• What you will do:
Only the lines holding "image" are wanted. Copy every one from the records below.

==================================================

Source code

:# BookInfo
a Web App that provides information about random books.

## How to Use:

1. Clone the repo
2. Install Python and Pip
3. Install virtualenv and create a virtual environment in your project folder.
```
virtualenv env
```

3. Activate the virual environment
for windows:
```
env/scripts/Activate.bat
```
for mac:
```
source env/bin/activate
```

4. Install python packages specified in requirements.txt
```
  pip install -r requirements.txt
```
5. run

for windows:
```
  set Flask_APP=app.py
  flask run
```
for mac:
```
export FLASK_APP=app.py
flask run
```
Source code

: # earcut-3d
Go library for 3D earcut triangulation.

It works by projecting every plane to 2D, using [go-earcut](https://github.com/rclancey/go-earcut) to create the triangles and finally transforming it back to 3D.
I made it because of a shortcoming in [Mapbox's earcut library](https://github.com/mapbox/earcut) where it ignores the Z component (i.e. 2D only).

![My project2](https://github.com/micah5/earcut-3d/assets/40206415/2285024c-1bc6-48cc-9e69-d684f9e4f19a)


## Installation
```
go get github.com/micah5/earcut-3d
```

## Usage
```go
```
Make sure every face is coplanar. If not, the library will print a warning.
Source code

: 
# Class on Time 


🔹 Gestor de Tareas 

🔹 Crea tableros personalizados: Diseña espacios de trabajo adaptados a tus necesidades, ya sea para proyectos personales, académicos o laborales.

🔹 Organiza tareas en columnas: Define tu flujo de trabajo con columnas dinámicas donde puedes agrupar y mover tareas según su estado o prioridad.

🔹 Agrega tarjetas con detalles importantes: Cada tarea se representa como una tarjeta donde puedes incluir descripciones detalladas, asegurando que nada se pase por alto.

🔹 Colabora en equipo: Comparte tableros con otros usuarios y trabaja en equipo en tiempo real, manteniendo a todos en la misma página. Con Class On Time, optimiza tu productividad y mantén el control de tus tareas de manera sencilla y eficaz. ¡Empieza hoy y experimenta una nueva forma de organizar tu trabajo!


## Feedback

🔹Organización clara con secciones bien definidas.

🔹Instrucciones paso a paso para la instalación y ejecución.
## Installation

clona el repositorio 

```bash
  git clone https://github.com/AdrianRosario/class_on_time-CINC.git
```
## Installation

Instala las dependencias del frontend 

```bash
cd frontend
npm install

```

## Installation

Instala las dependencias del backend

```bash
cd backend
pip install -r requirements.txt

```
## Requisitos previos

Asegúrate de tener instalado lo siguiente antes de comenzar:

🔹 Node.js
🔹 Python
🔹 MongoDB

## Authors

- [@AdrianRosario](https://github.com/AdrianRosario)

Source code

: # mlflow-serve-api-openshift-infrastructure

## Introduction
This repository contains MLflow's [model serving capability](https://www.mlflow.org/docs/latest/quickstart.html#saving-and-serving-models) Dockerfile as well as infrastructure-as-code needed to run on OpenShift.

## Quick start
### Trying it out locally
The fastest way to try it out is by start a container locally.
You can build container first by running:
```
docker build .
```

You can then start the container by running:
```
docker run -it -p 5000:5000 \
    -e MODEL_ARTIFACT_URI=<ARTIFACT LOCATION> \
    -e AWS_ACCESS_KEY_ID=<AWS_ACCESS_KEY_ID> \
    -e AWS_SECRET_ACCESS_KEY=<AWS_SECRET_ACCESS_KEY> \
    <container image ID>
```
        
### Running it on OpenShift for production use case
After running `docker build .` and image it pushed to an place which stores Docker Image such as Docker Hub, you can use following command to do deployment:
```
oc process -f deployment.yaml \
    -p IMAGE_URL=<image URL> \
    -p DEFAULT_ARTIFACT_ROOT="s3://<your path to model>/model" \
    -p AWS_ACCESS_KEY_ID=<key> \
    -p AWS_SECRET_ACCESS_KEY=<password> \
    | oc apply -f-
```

==================================================

• Response below:
    <container image ID>
After running `docker build .` and image it pushed to an place which stores Docker Image such as Docker Hub, you can use following command to do deployment:
    -p IMAGE_URL=<image URL> \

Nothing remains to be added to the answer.